Every line below from the one with "fillText(text, x, y [, maxWidth])" through the one with "<h3>I am Mohd" should be retyped exactly, both ends included; no other lines and no pictures.

Saved data entries:
BEGIN

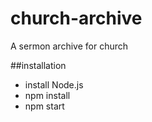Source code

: # church-archive
A sermon archive for church

##installation
- install Node.js
- npm install 
- npm start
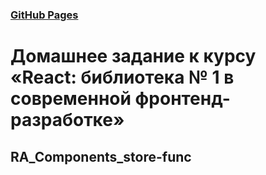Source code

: 
### [GitHub Pages](https://vadim2107.github.io/AHJ_events)
# Домашнее задание к курсу «React: библиотека № 1 в современной фронтенд-разработке»
## RA_Components_store-func
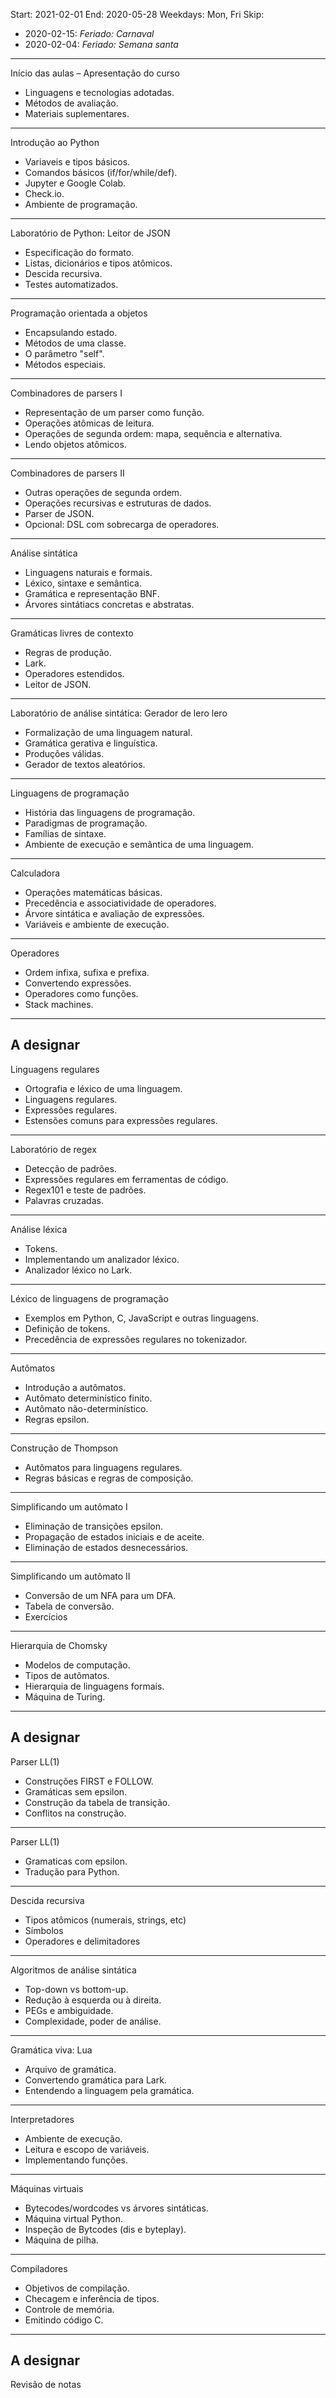 Start: 2021-02-01
End: 2020-05-28
Weekdays: Mon, Fri
Skip:
- 2020-02-15: *Feriado: Carnaval*
- 2020-02-04: *Feriado: Semana santa*

----------------------------------------------------------
Início das aulas – Apresentação do curso

* Linguagens e tecnologias adotadas.
* Métodos de avaliação.
* Materiais suplementares.
----------------------------------------------------------
Introdução ao Python

* Variaveis e tipos básicos.
* Comandos básicos (if/for/while/def).
* Jupyter e Google Colab.
* Check.io.
* Ambiente de programação.
----------------------------------------------------------
Laboratório de Python: Leitor de JSON

* Especificação do formato.
* Listas, dicionários e tipos atômicos.
* Descida recursiva.
* Testes automatizados.
----------------------------------------------------------
Programação orientada a objetos

* Encapsulando estado.
* Métodos de uma classe.
* O parâmetro "self".
* Métodos especiais.
----------------------------------------------------------
Combinadores de parsers I

* Representação de um parser como função.
* Operações atômicas de leitura.
* Operações de segunda ordem: mapa, sequência e alternativa.
* Lendo objetos atômicos.
----------------------------------------------------------
Combinadores de parsers II

* Outras operações de segunda ordem. 
* Operações recursivas e estruturas de dados.
* Parser de JSON.
* Opcional: DSL com sobrecarga de operadores.
----------------------------------------------------------
Análise sintática

* Linguagens naturais e formais.
* Léxico, sintaxe e semântica.
* Gramática e representação BNF.
* Árvores sintátiacs concretas e abstratas.
----------------------------------------------------------
Gramáticas livres de contexto

* Regras de produção.
* Lark.
* Operadores estendidos.
* Leitor de JSON.
----------------------------------------------------------
Laboratório de análise sintática: Gerador de lero lero

* Formalização de uma linguagem natural.
* Gramática gerativa e linguística.
* Produções válidas.
* Gerador de textos aleatórios.
----------------------------------------------------------
Linguagens de programação

* História das linguagens de programação.
* Paradigmas de programação.
* Famílias de sintaxe.
* Ambiente de execução e semântica de uma linguagem.
----------------------------------------------------------
Calculadora

* Operações matemáticas básicas.
* Precedência e associatividade de operadores.
* Árvore sintática e avaliação de expressões.
* Variáveis e ambiente de execução.
----------------------------------------------------------
Operadores

* Ordem infixa, sufixa e prefixa.
* Convertendo expressões.
* Operadores como funções.
* Stack machines.
----------------------------------------------------------
**A designar**
----------------------------------------------------------
Linguagens regulares

* Ortografia e léxico de uma linguagem.
* Linguagens regulares.
* Expressões regulares.
* Estensões comuns para expressões regulares.
----------------------------------------------------------
Laboratório de regex

* Detecção de padrões.
* Expressões regulares em ferramentas de código.
* Regex101 e teste de padrões.
* Palavras cruzadas.
----------------------------------------------------------
Análise léxica

* Tokens.
* Implementando um analizador léxico.
* Analizador léxico no Lark.
----------------------------------------------------------
Léxico de linguagens de programação

* Exemplos em Python, C, JavaScript e outras linguagens.
* Definição de tokens.
* Precedência de expressões regulares no tokenizador.
----------------------------------------------------------
Autômatos

* Introdução a autômatos.
* Autômato determinístico finito.
* Autômato não-determinístico.
* Regras epsilon.
----------------------------------------------------------
Construção de Thompson

* Autômatos para linguagens regulares.
* Regras básicas e regras de composição.
----------------------------------------------------------
Simplificando um autômato I

* Eliminação de transições epsilon.
* Propagação de estados iniciais e de aceite.
* Eliminação de estados desnecessários.
----------------------------------------------------------
Simplificando um autômato II

* Conversão de um NFA para um DFA.
* Tabela de conversão.
* Exercícios
----------------------------------------------------------
Hierarquia de Chomsky

* Modelos de computação.
* Tipos de autômatos.
* Hierarquia de linguagens formais.
* Máquina de Turing.
----------------------------------------------------------
**A designar**
----------------------------------------------------------
Parser LL(1)

* Construções FIRST e FOLLOW.
* Gramáticas sem epsilon.
* Construção da tabela de transição.
* Conflitos na construção.
----------------------------------------------------------
Parser LL(1)

* Gramaticas com epsilon.
* Tradução para Python.
----------------------------------------------------------
Descida recursiva

* Tipos atômicos (numerais, strings, etc)
* Símbolos
* Operadores e delimitadores
----------------------------------------------------------
Algoritmos de análise sintática

* Top-down vs bottom-up.
* Redução à esquerda ou à direita.
* PEGs e ambiguidade.
* Complexidade, poder de análise. 
----------------------------------------------------------
Gramática viva: Lua

* Arquivo de gramática.
* Convertendo gramática para Lark.
* Entendendo a linguagem pela gramática.
----------------------------------------------------------
Interpretadores

* Ambiente de execução.
* Leitura e escopo de variáveis.
* Implementando funções.
----------------------------------------------------------
Máquinas virtuais

* Bytecodes/wordcodes vs árvores sintáticas.
* Máquina virtual Python.
* Inspeção de Bytcodes (dis e byteplay).
* Máquina de pilha.
----------------------------------------------------------
Compiladores

* Objetivos de compilação.
* Checagem e inferência de tipos.
* Controle de memória.
* Emitindo código C.
----------------------------------------------------------
**A designar**
----------------------------------------------------------
Revisão de notas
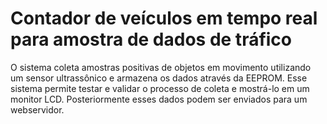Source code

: # Contador de veículos em tempo real para amostra de dados de tráfico

O sistema coleta amostras positivas de objetos em movimento utilizando um sensor ultrassônico e armazena os dados através da EEPROM.
Esse sistema permite testar e validar o processo de coleta e mostrá-lo em um monitor LCD. Posteriormente esses dados podem ser enviados para um webservidor.
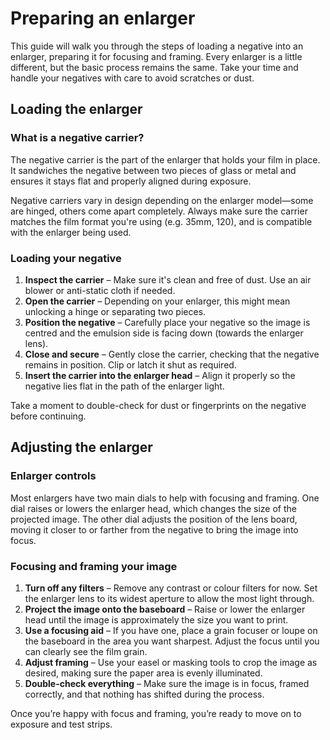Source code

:# Preparing an enlarger

This guide will walk you through the steps of loading a negative into an enlarger, preparing it for focusing and framing. 
Every enlarger is a little different, but the basic process remains the same. 
Take your time and handle your negatives with care to avoid scratches or dust.

## Loading the enlarger

### What is a negative carrier?

The negative carrier is the part of the enlarger that holds your film in place. 
It sandwiches the negative between two pieces of glass or metal and ensures it stays flat and properly aligned during exposure.

Negative carriers vary in design depending on the enlarger model—some are hinged, others come apart completely. 
Always make sure the carrier matches the film format you're using (e.g. 35mm, 120), and is compatible with the enlarger being used.

### Loading your negative

1. **Inspect the carrier** – Make sure it's clean and free of dust. Use an air blower or anti-static cloth if needed.  
2. **Open the carrier** – Depending on your enlarger, this might mean unlocking a hinge or separating two pieces.  
3. **Position the negative** – Carefully place your negative so the image is centred and the emulsion side is facing down (towards the enlarger lens).  
4. **Close and secure** – Gently close the carrier, checking that the negative remains in position. Clip or latch it shut as required.  
5. **Insert the carrier into the enlarger head** – Align it properly so the negative lies flat in the path of the enlarger light.  

Take a moment to double-check for dust or fingerprints on the negative before continuing.

## Adjusting the enlarger

### Enlarger controls

Most enlargers have two main dials to help with focusing and framing. 
One dial raises or lowers the enlarger head, which changes the size of the projected image. 
The other dial adjusts the position of the lens board, moving it closer to or farther from the negative to bring the image into focus.

### Focusing and framing your image

1. **Turn off any filters** – Remove any contrast or colour filters for now. Set the enlarger lens to its widest aperture to allow the most light through.  
2. **Project the image onto the baseboard** – Raise or lower the enlarger head until the image is approximately the size you want to print.  
3. **Use a focusing aid** – If you have one, place a grain focuser or loupe on the baseboard in the area you want sharpest. Adjust the focus until you can clearly see the film grain.
4. **Adjust framing** – Use your easel or masking tools to crop the image as desired, making sure the paper area is evenly illuminated.  
5. **Double-check everything** – Make sure the image is in focus, framed correctly, and that nothing has shifted during the process.  

Once you’re happy with focus and framing, you’re ready to move on to exposure and test strips.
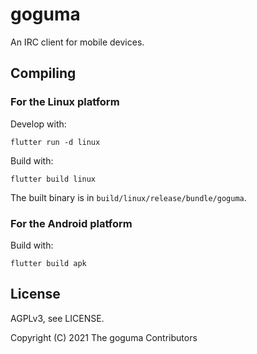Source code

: # goguma

An IRC client for mobile devices.

## Compiling

### For the Linux platform

Develop with:

    flutter run -d linux

Build with:

    flutter build linux

The built binary is in `build/linux/release/bundle/goguma`.

### For the Android platform

Build with:

    flutter build apk

## License

AGPLv3, see LICENSE.

Copyright (C) 2021 The goguma Contributors
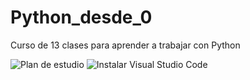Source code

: # Python_desde_0
Curso de 13 clases para aprender a trabajar con Python

![Plan de estudio](https://drive.google.com/file/d/1EcJIR2Thrh3vF5IuI7u8ccj7w0Kv7Mea/view?usp=share_link)
![Instalar Visual Studio Code](img/vsc.jpg)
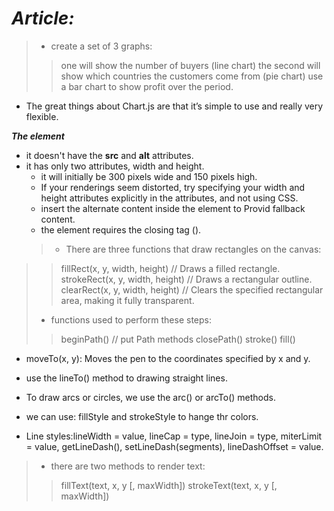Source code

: # _Article:_
>- create a set of 3 graphs:
>> one will show the number of buyers (line chart)
>> the second will show which countries the customers come from (pie chart)
>> use a bar chart to show profit over the period.
* The great things about Chart.js are that it’s simple to use and really very flexible.

 ***The <canvas> element***
- it doesn't have the **src** and **alt** attributes.
- it has only two attributes, width and height. 
  - it will initially be 300 pixels wide and 150 pixels high.
  - If your renderings seem distorted, try specifying your width and height attributes explicitly in the <canvas> attributes, and not using CSS.
  * insert the alternate content inside the <canvas> element to Provid fallback content.
  * the <canvas> element requires the closing tag (</canvas>).
   >- There are three functions that draw rectangles on the canvas:
>> fillRect(x, y, width, height) // Draws a filled rectangle.
>> strokeRect(x, y, width, height) // Draws a rectangular outline.
>> clearRect(x, y, width, height) // Clears the specified rectangular area, making it fully transparent.
>- functions used to perform these steps:
  >> beginPath() // put Path methods
  >> closePath()
  >> stroke()
  >> fill()
  - moveTo(x, y): Moves the pen to the coordinates specified by x and y.
  * use the lineTo() method to drawing straight lines.
  - To draw arcs or circles, we use the arc() or arcTo() methods.
  * we can use: fillStyle and strokeStyle to hange thr colors.
  + Line styles:lineWidth = value, lineCap = type, lineJoin = type, miterLimit = value, getLineDash(), setLineDash(segments),         lineDashOffset = value.
  >- there are two methods to render text:
  >> fillText(text, x, y [, maxWidth])
  >> strokeText(text, x, y [, maxWidth])
  
  
  
  
  
  
  
  
  
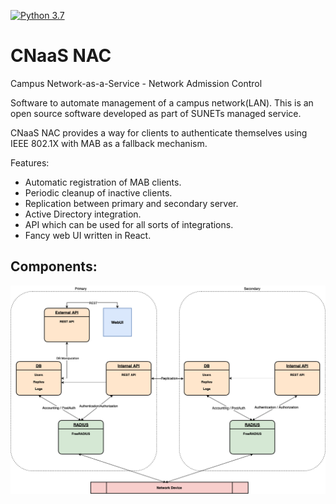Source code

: [![Python 3.7](https://img.shields.io/badge/python-3.7-blue.svg)](https://www.python.org/downloads/release/python-370/)

# CNaaS NAC
Campus Network-as-a-Service - Network Admission Control


Software to automate management of a campus network(LAN). This is an
open source software developed as part of SUNETs managed service.

CNaaS NAC provides a way for clients to authenticate themselves using
IEEE 802.1X with MAB as a fallback mechanism.

Features:
- Automatic registration of MAB clients.
- Periodic cleanup of inactive clients.
- Replication between primary and secondary server.
- Active Directory integration.
- API which can be used for all sorts of integrations.
- Fancy web UI written in React.

## Components:

![CNaaS component architecture](nac-components-20201209.png?raw=true)
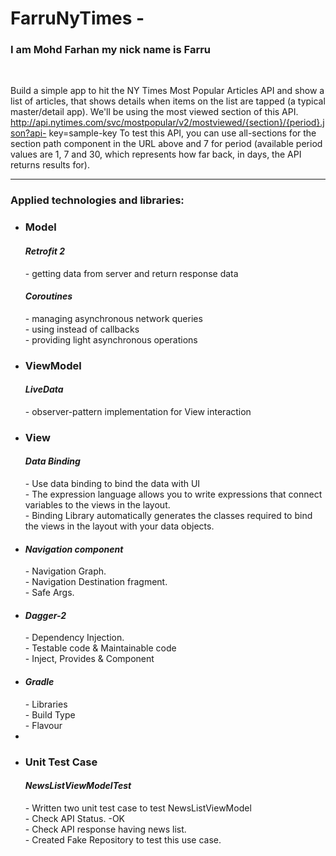 
# FarruNyTimes -
<h3>I am Mohd Farhan my nick name is Farru</h3><br/>

Build a simple app to hit the NY Times Most Popular Articles API and show a list of articles, that shows details when items on the list are tapped (a typical master/detail app).  We'll be using the most viewed section of this API.  http://api.nytimes.com/svc/mostpopular/v2/mostviewed/{section}/{period}.json?api- key=sample-key To test this API, you can use all-sections for the section path component in the URL above and 7 for period (available period values are 1, 7 and 30, which represents how far back, in days, the API returns results for). 


<hr/>

<h3> Applied technologies and libraries: </h3>
<ul>
<li><h3>Model</h3>

<h4><i>Retrofit 2</i></h4> - getting data from server and return response data 
<h4><i>Coroutines</i></h4> 
   - managing asynchronous network queries<br/>
   - using instead of callbacks<br/>
   - providing light asynchronous operations
</li>	 
<li><h3>ViewModel</h3>
<h4><i>LiveData</i></h4> - observer-pattern implementation for View interaction
</li>

<li><h3>View</h3>
<h4><i>Data Binding</i></h4> 
       - Use data binding to bind the data with UI<br/>
       - The expression language allows you to write expressions that connect variables to the views in the layout.<br/>  
       - Binding Library automatically generates the classes required to bind the views in the layout with your data objects.<br/>
</li>

<li>
<h4><i>Navigation component</i></h4> 
       - Navigation Graph.<br/>
       - Navigation Destination fragment.<br/>  
       - Safe Args.<br/>
</li>

<li>
<h4><i>Dagger-2</i></h4> 
       - Dependency Injection.<br/>
       - Testable code & Maintainable code<br/>  
       - Inject, Provides & Component<br/>
</li>

<li>
<h4><i>Gradle</i></h4> 
       - Libraries<br/>
       - Build Type<br/>  
       - Flavour<br/>
</li>
<li>

<li><h3>Unit Test Case</h3>
<h4><i>NewsListViewModelTest</i></h4> 
       - Written two unit test case to test NewsListViewModel<br/>
       - Check API Status. -OK<br/>  
       - Check API response having news list.<br/>
       - Created Fake Repository to test this use case.<br/>
</li>
</ul>



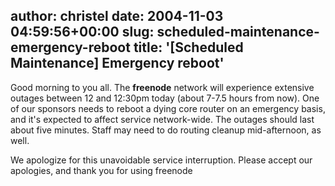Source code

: author: christel
date: 2004-11-03 04:59:56+00:00
slug: scheduled-maintenance-emergency-reboot
title: '[Scheduled Maintenance] Emergency reboot'
---

Good morning to you all.  The **freenode** network will experience extensive outages between 12 and 12:30pm today (about 7-7.5 hours from now).  One of our sponsors needs to reboot a dying core router on an emergency basis, and it's expected to affect service network-wide.  The outages should last about five minutes.  Staff may need to do routing cleanup mid-afternoon, as well.

We apologize for this unavoidable service interruption.  Please accept our apologies, and thank you for using freenode
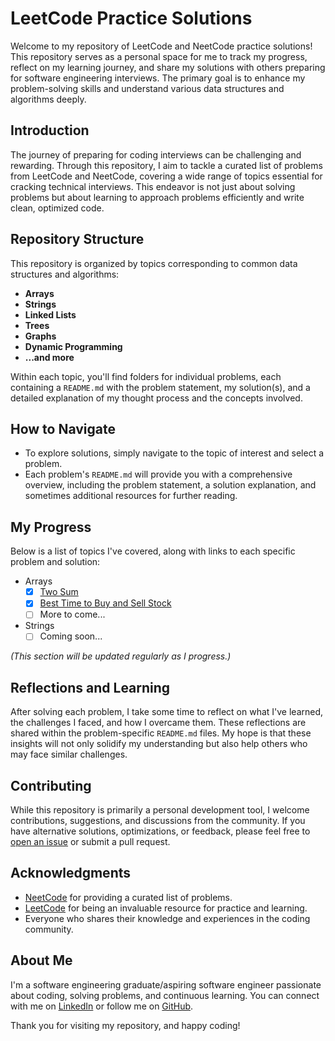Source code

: # LeetCode Practice Solutions

Welcome to my repository of LeetCode and NeetCode practice solutions! This repository serves as a personal space for me to track my progress, reflect on my learning journey, and share my solutions with others preparing for software engineering interviews. The primary goal is to enhance my problem-solving skills and understand various data structures and algorithms deeply.

## Introduction

The journey of preparing for coding interviews can be challenging and rewarding. Through this repository, I aim to tackle a curated list of problems from LeetCode and NeetCode, covering a wide range of topics essential for cracking technical interviews. This endeavor is not just about solving problems but about learning to approach problems efficiently and write clean, optimized code.

## Repository Structure

This repository is organized by topics corresponding to common data structures and algorithms:
- **Arrays**
- **Strings**
- **Linked Lists**
- **Trees**
- **Graphs**
- **Dynamic Programming**
- **...and more**

Within each topic, you'll find folders for individual problems, each containing a `README.md` with the problem statement, my solution(s), and a detailed explanation of my thought process and the concepts involved.

## How to Navigate

- To explore solutions, simply navigate to the topic of interest and select a problem.
- Each problem's `README.md` will provide you with a comprehensive overview, including the problem statement, a solution explanation, and sometimes additional resources for further reading.

## My Progress

Below is a list of topics I've covered, along with links to each specific problem and solution:

- Arrays
  - [x] [Two Sum](./Arrays/Two_Sum/README.md)
  - [x] [Best Time to Buy and Sell Stock](./Arrays/Best_Time_to_Buy_and_Sell_Stock/README.md)
  - [ ] More to come...

- Strings
  - [ ] Coming soon...

_(This section will be updated regularly as I progress.)_

## Reflections and Learning

After solving each problem, I take some time to reflect on what I've learned, the challenges I faced, and how I overcame them. These reflections are shared within the problem-specific `README.md` files. My hope is that these insights will not only solidify my understanding but also help others who may face similar challenges.

## Contributing

While this repository is primarily a personal development tool, I welcome contributions, suggestions, and discussions from the community. If you have alternative solutions, optimizations, or feedback, please feel free to [open an issue](https://github.com/yourusername/leetcode-practice/issues) or submit a pull request.

## Acknowledgments

- [NeetCode](https://neetcode.io/) for providing a curated list of problems.
- [LeetCode](https://leetcode.com/) for being an invaluable resource for practice and learning.
- Everyone who shares their knowledge and experiences in the coding community.

## About Me

I'm a software engineering graduate/aspiring software engineer passionate about coding, solving problems, and continuous learning. You can connect with me on [LinkedIn](https://www.linkedin.com/in/omersiton/) or follow me on [GitHub](https://github.com/sositon).

Thank you for visiting my repository, and happy coding!
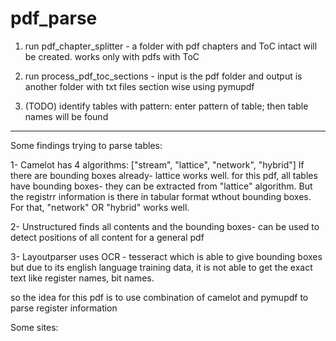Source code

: # pdf_parse

1. run pdf_chapter_splitter - a folder with pdf chapters and ToC intact will be created. works only with pdfs with ToC
2. run process_pdf_toc_sections - input is the pdf folder and output is another folder with txt files section wise using pymupdf

3. (TODO) identify tables with pattern: enter pattern of table; then table names will be found


------------------------------------------------------------------------------------------------------------------------------
Some findings trying to parse tables:

1- Camelot has 4 algorithms: ["stream", "lattice", "network", "hybrid"]
If there are bounding boxes already- lattice works well. for this pdf, all tables have bounding boxes- they can be extracted from "lattice" algorithm.
But the registrr information is there in tabular format wthout bounding boxes. For that, "network" OR "hybrid" works well.

2- Unstructured finds all contents and the bounding boxes- can be used to detect positions of all content for a general pdf

3- Layoutparser uses OCR - tesseract which is able to give bounding boxes but due to its english language training data, it is not able to get the exact text 
like register names, bit names.


so the idea for this pdf is to use combination of camelot and pymupdf to parse register information

Some sites:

END

SOLUTION FOR THIS PROBLEM ->
  >> fillText(text, x, y [, maxWidth])
  >> strokeText(text, x, y [, maxWidth])
  
  
  
  
  
  
  
  
  
Source code

: [![Python 3.7](https://img.shields.io/badge/python-3.7-blue.svg)](https://www.python.org/downloads/release/python-370/)

# CNaaS NAC
Campus Network-as-a-Service - Network Admission Control


Software to automate management of a campus network(LAN). This is an
open source software developed as part of SUNETs managed service.

CNaaS NAC provides a way for clients to authenticate themselves using
IEEE 802.1X with MAB as a fallback mechanism.

Features:
- Automatic registration of MAB clients.
- Periodic cleanup of inactive clients.
- Replication between primary and secondary server.
- Active Directory integration.
- API which can be used for all sorts of integrations.
- Fancy web UI written in React.

## Components:

![CNaaS component architecture](nac-components-20201209.png?raw=true)
# FarruNyTimes -
<h3>I am Mohd Farhan my nick name is Farru</h3><br/>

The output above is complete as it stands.